Deriving Power Sums by Polynomial Interpolation

Most of us have seen these formulas: $$\sum_{i=k}^n k=1+2+\cdots+n=\dfrac{1}{2}n(n+1)\\ \sum_{i=k}^n k^2=1+4+\cdots+n^2=\dfrac{1}{6}n(n+1)(2n+1)\\ \sum_{i=k}^n k^3=1+8+\cdots+n^3=\dfrac{1}{4}n^2(n+1)^2\\ \sum_{i=k}^n k^4=1+16+\cdots+n^4=\dfrac{1}{30}n(n+1)(2n+1)(3n^2+3n-1).$$ These can be proved by mathematical induction, but we can actually derive them on our own!

We simply acknowledge the following fact: for any positive integer $p$, the power sum $\sum_{k=1}^n k^p$ can always be expressed as a polynomial $f(n)$ that has degree $p+1$ and has rational coefficients.

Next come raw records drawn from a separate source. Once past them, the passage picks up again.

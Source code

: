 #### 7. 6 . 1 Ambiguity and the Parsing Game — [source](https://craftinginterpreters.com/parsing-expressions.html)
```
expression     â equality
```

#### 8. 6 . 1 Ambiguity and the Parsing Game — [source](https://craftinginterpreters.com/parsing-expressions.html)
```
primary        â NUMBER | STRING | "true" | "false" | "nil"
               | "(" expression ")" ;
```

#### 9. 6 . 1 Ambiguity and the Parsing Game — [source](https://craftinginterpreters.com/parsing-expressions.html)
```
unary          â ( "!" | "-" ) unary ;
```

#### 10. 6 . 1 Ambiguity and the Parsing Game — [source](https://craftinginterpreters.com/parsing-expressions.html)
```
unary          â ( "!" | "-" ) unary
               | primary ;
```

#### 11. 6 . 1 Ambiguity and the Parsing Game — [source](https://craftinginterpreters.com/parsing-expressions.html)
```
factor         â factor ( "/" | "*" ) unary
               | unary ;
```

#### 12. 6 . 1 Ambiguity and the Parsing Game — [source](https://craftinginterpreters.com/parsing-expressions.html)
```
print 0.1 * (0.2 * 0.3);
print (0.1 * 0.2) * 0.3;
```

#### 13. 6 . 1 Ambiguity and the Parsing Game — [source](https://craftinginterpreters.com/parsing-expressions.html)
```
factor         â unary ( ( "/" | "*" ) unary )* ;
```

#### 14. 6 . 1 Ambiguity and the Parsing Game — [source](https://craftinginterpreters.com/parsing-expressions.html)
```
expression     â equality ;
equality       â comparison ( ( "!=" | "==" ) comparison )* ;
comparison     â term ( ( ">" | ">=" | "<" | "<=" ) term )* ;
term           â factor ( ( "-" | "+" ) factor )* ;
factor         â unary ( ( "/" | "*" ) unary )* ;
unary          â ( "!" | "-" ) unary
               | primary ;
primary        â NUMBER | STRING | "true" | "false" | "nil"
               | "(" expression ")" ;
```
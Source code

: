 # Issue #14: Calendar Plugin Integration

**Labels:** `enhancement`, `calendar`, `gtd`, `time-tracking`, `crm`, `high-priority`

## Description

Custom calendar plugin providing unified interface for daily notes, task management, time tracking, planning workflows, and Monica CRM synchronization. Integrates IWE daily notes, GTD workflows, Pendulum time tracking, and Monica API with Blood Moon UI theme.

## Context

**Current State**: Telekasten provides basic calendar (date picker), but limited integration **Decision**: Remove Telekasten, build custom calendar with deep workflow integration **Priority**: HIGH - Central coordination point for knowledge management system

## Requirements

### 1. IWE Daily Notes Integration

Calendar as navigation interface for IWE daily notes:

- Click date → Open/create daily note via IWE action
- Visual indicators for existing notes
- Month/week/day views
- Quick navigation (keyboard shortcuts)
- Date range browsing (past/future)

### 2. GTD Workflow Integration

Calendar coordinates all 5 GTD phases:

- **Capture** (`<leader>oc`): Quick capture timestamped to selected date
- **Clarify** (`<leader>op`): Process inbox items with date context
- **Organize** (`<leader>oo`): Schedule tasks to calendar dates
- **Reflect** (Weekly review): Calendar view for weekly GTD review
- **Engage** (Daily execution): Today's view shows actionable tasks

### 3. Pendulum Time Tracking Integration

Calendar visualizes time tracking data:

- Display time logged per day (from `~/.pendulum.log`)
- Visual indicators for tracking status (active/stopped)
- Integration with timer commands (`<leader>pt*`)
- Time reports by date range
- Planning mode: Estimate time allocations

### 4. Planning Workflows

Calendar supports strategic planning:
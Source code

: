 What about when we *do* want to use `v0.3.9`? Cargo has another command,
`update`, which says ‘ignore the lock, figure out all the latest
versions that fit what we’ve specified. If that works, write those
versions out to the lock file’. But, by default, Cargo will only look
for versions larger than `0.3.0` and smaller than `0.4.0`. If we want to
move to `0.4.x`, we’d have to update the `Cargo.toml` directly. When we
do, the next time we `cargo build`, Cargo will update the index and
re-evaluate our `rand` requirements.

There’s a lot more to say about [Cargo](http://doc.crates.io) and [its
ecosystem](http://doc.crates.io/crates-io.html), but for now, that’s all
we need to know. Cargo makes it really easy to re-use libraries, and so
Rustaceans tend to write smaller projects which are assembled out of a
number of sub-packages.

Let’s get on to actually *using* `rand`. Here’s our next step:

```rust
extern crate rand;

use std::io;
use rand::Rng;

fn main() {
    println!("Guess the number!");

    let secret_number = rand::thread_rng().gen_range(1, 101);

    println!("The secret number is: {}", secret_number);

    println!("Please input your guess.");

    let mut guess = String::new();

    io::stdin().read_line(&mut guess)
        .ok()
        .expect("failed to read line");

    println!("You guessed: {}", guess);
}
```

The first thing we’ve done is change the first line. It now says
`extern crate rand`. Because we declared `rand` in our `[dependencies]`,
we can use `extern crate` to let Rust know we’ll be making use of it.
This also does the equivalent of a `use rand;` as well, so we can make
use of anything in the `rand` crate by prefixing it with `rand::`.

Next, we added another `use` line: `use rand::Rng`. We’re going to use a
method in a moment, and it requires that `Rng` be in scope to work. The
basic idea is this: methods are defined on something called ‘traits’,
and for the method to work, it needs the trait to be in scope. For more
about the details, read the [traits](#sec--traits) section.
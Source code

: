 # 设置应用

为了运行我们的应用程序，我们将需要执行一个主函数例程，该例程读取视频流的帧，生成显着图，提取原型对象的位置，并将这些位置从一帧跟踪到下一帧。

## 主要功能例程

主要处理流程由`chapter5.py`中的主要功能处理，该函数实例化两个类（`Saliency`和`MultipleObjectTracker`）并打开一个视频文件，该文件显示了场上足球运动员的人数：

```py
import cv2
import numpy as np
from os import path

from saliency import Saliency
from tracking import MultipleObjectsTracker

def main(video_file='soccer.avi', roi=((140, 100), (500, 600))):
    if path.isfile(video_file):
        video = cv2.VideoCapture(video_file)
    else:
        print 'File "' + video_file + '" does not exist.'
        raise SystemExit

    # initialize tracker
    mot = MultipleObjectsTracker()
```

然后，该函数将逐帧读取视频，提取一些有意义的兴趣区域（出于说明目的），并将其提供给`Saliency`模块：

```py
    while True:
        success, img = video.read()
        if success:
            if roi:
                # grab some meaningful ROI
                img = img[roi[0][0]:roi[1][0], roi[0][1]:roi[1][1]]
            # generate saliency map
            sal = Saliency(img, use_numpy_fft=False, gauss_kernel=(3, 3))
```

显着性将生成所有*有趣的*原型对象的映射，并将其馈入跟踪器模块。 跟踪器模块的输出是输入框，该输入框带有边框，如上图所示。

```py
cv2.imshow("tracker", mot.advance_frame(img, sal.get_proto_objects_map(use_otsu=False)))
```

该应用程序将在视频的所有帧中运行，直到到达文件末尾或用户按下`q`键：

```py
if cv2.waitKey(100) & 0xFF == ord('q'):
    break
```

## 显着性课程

Let's try to derive the first and the last formula. For the first, let $f(n)=an^2+bn+c$. We have $f(1)=1,f(2)=3,f(3)=6$. We want to solve the linear system: $$a+b+c=1\\ 4a+2b+c=3\\ 9a+3b+c=6,$$ or equivalently in matrix form $$\begin{pmatrix}1&1&1\\ 4&2&1\\ 9&3&1\end{pmatrix}\begin{pmatrix}a\\b\\c\end{pmatrix}=\begin{pmatrix}1\\3\\6\end{pmatrix}.$$ Note that $$\begin{pmatrix}1&1&1\\ 4&2&1\\ 9&3&1\end{pmatrix}$$ is a Vandermonde matrix. Just type in vander([1 2 3])\[1;3;6] in Matlab and we have the solution: $a=1/2,b=1/2,c=0$.

For the last formula, let $f(n)=an^5+bn^4+cn^3+dn^2+en+f$. Then $f(1)=1,f(2)=17,f(3)=98,f(4)=354,f(5)=979,f(6)=2275$. Type vander([1 2 3 4 5 6]\[1;17;98;354;979;2275] in Matlab and we have $a=1/5, b=1/2, c=1/3, d=0, e=-1/30, f=0$. Finally, factor(1/5*x^5+1/2*x^4+1/3*x^3-1/30*x) gives the formula. The reader can also try to derive the formulas for $\sum_{i=k}^n k^5$ and $\sum_{i=k}^n k^6$.